» **Task to complete**
Once you reach the line with "- Funcionalidades: el" below, copy each line exactly, stopping after the line with "SAM D Edition", and skip any pictures.

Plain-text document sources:
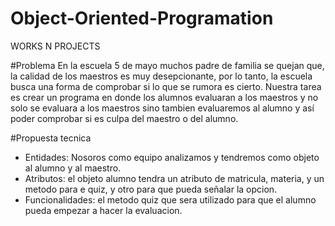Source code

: # Object-Oriented-Programation
WORKS N PROJECTS

#Problema
En la escuela 5 de mayo muchos padre de familia se quejan que, la calidad de los maestros es muy desepcionante, por lo tanto, la escuela busca una forma de comprobar si lo que se rumora es cierto. Nuestra tarea es crear un programa en donde los alumnos evaluaran a los maestros y no solo se evaluara a los maestros sino  tambien  evaluaremos al alumno y así poder comprobar si es culpa del maestro o del alumno.

#Propuesta tecnica
- Entidades: Nosoros como equipo analizamos y tendremos como objeto al alumno y al maestro.
- Atributos: el objeto alumno tendra un atributo de matricula, materia, y un metodo para e quiz, y otro para que pueda señalar la opcion.
- Funcionalidades: el metodo quiz que sera utilizado para que el alumno pueda empezar a hacer la evaluacion.
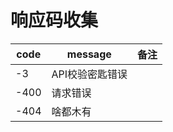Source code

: # 响应码收集

| code | message   | 备注  |
|------|-----------|-----|
| -3   | API校验密匙错误 |     |
| -400 | 请求错误      |     |
| -404 | 啥都木有      |     |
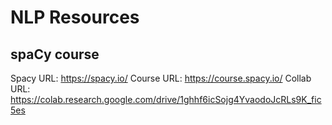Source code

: # NLP Resources
## spaCy course

Spacy URL: https://spacy.io/
Course URL: https://course.spacy.io/
Collab URL: https://colab.research.google.com/drive/1ghhf6icSojg4YvaodoJcRLs9K_fic5es




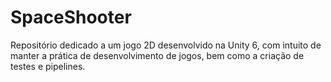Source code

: # SpaceShooter
Repositório dedicado a um jogo 2D desenvolvido na Unity 6, com intuito de manter a prática de desenvolvimento de jogos, bem como a criação de testes e pipelines.
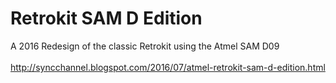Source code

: # Retrokit SAM D Edition
A 2016 Redesign of the classic Retrokit using the Atmel SAM D09<br><br>
<http://syncchannel.blogspot.com/2016/07/atmel-retrokit-sam-d-edition.html>
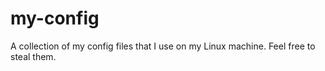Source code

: # my-config
A collection of my config files that I use on my Linux machine.  Feel free to steal them.
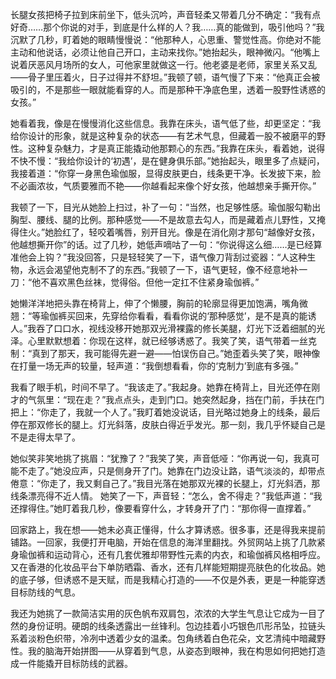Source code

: 长腿女孩把椅子拉到床前坐下，低头沉吟，声音轻柔又带着几分不确定：“我有点好奇……那个你说的对手，到底是什么样的人？我……真的能做到，吸引他吗？”我沉默了几秒，盯着她的眼睛慢慢说：“他那种人，心思重、警觉性高。你绝对不能主动和他说话，必须让他自己开口，主动来找你。”她抬起头，眼神微闪。“他嘴上说着厌恶风月场所的女人，可他家里就做这一行。他老婆是老师，家里关系又乱——骨子里压着火，日子过得并不舒坦。”我顿了顿，语气慢了下来：“他真正会被吸引的，不是那些一眼就能看穿的人。而是那种干净底色里，透着一股野性诱惑的女孩。”

她看着我，像是在慢慢消化这些信息。我靠在床头，语气低了些，却更坚定：“我给你设计的形象，就是这种复杂的状态——有艺术气息，但藏着一股不被磨平的野性。这种复杂魅力，才是真正能撬动他那颗心的东西。”我靠在床头，看着她，说得不快不慢：“我给你设计的‘初遇’，是在健身俱乐部。”她抬起头，眼里多了点疑问，我接着道：“你穿一身黑色瑜伽服，显得皮肤更白，线条更干净。长发披下来，脸不必画浓妆，气质要雅而不艳——你越看起来像个好女孩，他越想亲手撕开你。”

我顿了一下，目光从她脸上扫过，补了一句：“当然，也足够性感。瑜伽服勾勒出胸型、腰线、腿的比例。那种感觉——不是故意去勾人，而是藏着点儿野性，又掩得住火。”她脸红了，轻咬着嘴唇，别开目光。像是在消化刚才那句“越像好女孩，他越想撕开你”的话。过了几秒，她低声嘀咕了一句：“你说得这么细……是已经算准他会上钩？”我没回答，只是轻轻笑了一下，语气像刀背刮过瓷器：“人这种生物，永远会渴望他克制不了的东西。”我顿了一下，语气更轻，像不经意地补一刀：“他不喜欢黑色丝袜，觉得俗。但他一定扛不住紧身瑜伽裤。”

她懒洋洋地把头靠在椅背上，伸了个懒腰，胸前的轮廓显得更加饱满，嘴角微翘：“等瑜伽裤买回来，先穿给你看看，看看你说的‘那种感觉’，是不是真的能诱人。”我吞了口口水，视线没移开她那双光滑裸露的修长美腿，灯光下泛着细腻的光泽。心里默默想着：你现在这样，就已经够诱惑了。我笑了笑，语气带着一丝克制：“真到了那天，我可能得先避一避——怕误伤自己。”她歪着头笑了笑，眼神像在打量一场无声的较量，轻声道：“我倒想看看，你的‘克制力’到底有多强。”

我看了眼手机，时间不早了。“我该走了。”我起身。她靠在椅背上，目光还停在刚才的气氛里：“现在走？”我点点头，走到门口。她突然起身，挡在门前，手扶在门把上：“你走了，我就一个人了。”我盯着她没说话，目光略过她身上的线条，最后停在那双修长的腿上。灯光斜落，皮肤白得近乎发光。那一刻，我几乎怀疑自己是不是走得太早了。

她似笑非笑地挑了挑眉：“犹豫了？”我笑了笑，声音低哑：“你再说一句，我真可能不走了。”她没应声，只是侧身开了门。她靠在门边没让路，语气淡淡的，却带点倦意：“你走了，我又剩自己了。”我目光落在她那双光裸的长腿上，灯光斜洒，那线条漂亮得不近人情。  她笑了一下，声音轻：“怎么，舍不得走？”我低声道：“我还撑得住。”她盯着我几秒，像要看穿什么，才转身开了门：“那你得一直撑着。”

回家路上，我在想——她未必真正懂得，什么才算诱惑。很多事，还是得我来提前铺路。一回家，我便打开电脑，开始在信息的海洋里翻找。外贸网站上挑了几款紧身瑜伽裤和运动背心，还有几套优雅却带野性元素的内衣，和瑜伽裤风格相呼应。又在香港的化妆品平台下单防晒霜、香水，还有几样能短期提亮肤色的化妆品。她的底子够，但诱惑不是天赋，而是我精心打造的——不仅是外表，更是一种能穿透目标防线的气息。

我还为她挑了一款简洁实用的灰色帆布双肩包，浓浓的大学生气息让它成为一目了然的身份证明。硬朗的线条透露出一丝锋利。包边挂着小巧银色爪形吊坠，拉链头系着淡粉色织带，冷冽中透着少女的温柔。包角绣着白色花朵，文艺清纯中暗藏野性。我的脑海开始拼图——从穿着到气息，从姿态到眼神，我在构思如何把她打造成一件能撬开目标防线的武器。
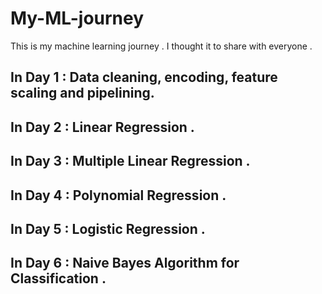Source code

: # My-ML-journey
This is my machine learning journey . I thought it to share with everyone .
## In Day 1 : Data cleaning, encoding, feature scaling and pipelining. ##
## In Day 2 : Linear Regression . ##
## In Day 3 : Multiple Linear Regression . ##
## In Day 4 : Polynomial Regression . ##
## In Day 5 : Logistic Regression . ##
## In Day 6 : Naive Bayes Algorithm for Classification . ##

» **Output of the task**
- Funcionalidades: el metodo quiz que sera utilizado para que el alumno pueda empezar a hacer la evaluacion.
Source code

: # 响应码收集

| code | message   | 备注  |
|------|-----------|-----|
| -3   | API校验密匙错误 |     |
| -400 | 请求错误      |     |
| -404 | 啥都木有      |     |
Source code

: # NLP Resources
## spaCy course

Spacy URL: https://spacy.io/
Course URL: https://course.spacy.io/
Collab URL: https://colab.research.google.com/drive/1ghhf6icSojg4YvaodoJcRLs9K_fic5es




Source code

: # SpaceShooter
Repositório dedicado a um jogo 2D desenvolvido na Unity 6, com intuito de manter a prática de desenvolvimento de jogos, bem como a criação de testes e pipelines.
Source code

: # Retrokit SAM D Edition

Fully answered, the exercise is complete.